FACT CHECK
Trump’s defense made inaccurate claims about
antifa, the Jan. 6 siege and impeachment.
https://www.nytimes.com/live/2021/02/12/us/impeachment-trial
Donald J.
Trump’s lawyers, mounting their defense of the former president on Friday, made
a number of inaccurate or misleading claims about the Jan. 6 siege of the
Capitol, Mr. Trump’s remarks and the impeachment process itself. Here are some
of them.
On the
former president’s own words in his speech at the Jan. 6 rally.
Michael van
der Veen, one of the lawyers, misleadingly said that Mr. Trump did not express
“a desire that the joint session be prevented from conducting its business” but
rather “the entire premise of his remarks was that the democratic process would
and should play out according to the letter of the law.” But Mr.
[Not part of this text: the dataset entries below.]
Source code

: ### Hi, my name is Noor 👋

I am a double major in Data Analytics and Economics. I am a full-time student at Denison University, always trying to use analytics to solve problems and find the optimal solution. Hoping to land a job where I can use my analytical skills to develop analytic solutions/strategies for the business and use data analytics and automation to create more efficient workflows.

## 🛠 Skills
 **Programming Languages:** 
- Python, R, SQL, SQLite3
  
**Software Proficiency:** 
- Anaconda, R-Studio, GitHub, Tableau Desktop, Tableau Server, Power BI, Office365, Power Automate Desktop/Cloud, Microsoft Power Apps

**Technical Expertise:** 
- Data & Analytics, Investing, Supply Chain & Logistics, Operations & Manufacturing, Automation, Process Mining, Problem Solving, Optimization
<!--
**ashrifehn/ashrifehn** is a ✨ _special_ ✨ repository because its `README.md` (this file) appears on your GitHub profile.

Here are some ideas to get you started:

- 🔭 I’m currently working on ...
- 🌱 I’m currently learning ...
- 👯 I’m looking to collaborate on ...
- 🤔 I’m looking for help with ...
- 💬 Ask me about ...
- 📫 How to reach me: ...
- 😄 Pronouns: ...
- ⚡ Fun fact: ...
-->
Trump
repeatedly urged former Vice President Mike Pence to “send it back to the
States to recertify” and noted that he was “challenging the certification of
the election.”
“Far from
promoting insurrection of the United States, the president’s remarks explicitly
encouraged those in attendance to exercise their rights peacefully and
patriotically,” Mr. van der Veen said. Mr. Trump used the phrase “peacefully
and patriotically” once in his speech, compared to 20 uses of the word “fight.”
On the role
of left-wing antifa activists.
Mr. van der
Veen also claimed that one of the first people arrested in connection with the
riots at the Capitol “was the leader of antifa.” That was a hyperbolic
reference to John E. Sullivan, a Utah man who was charged on Jan. 15 for
violent entry and disorderly conduct. Mr. Sullivan, an activist, has said he
was there to film the siege. He has referred to antifa — a loose collective of
antifascist activists that has no leader — on social media, but he has
repeatedly denied being a member of the movement, though he shares its beliefs.
The Federal
Bureau of Investigation has said there is no evidence that supporters of the
antifa movement had participated in the Jan. 6 siege.
On a
previous protest outside the White House.
Mr. van der
Veen equated the Jan. 6 siege to the protests at Lafayette Square in front of
the White House last summer, and presented a false timeline, claiming that
“violent rioters” repeatedly attacked Secret Service officers and “at one
point, pierced a security wall, culminating in the clearing of Lafayette
Square.”
There was
no breach. Law enforcement officials began clearing Lafayette Square after 6
p.m. on June 1, to allow Mr. Trump to pose, while holding a Bible, in front of
a church near the square. Additional security fencing was installed after those
events, according to local news reports and the National Park Service.
On Russian
interference in the 2016 election.
Similarly,
Mr. van der Veen compared Mr. Trump’s complaints and political language about
the 2020 election with concerns about the integrity of the 2016 election,
arguing that “the entire Democratic Party and national news media spent the
last four years repeating without any evidence that the 2016 election had been
hacked.” But American intelligence agencies concluded years ago that Russia
tried to interfere in the 2016 election. The Republican-led Senate agreed last
year that Russia disrupted that election to help Mr. Trump.
On the timing
of when the article of impeachment was delivered.
David
Schoen, another lawyer, misleadingly claimed that the House held on to the
article of impeachment until “Democrats had secured control over the Senate”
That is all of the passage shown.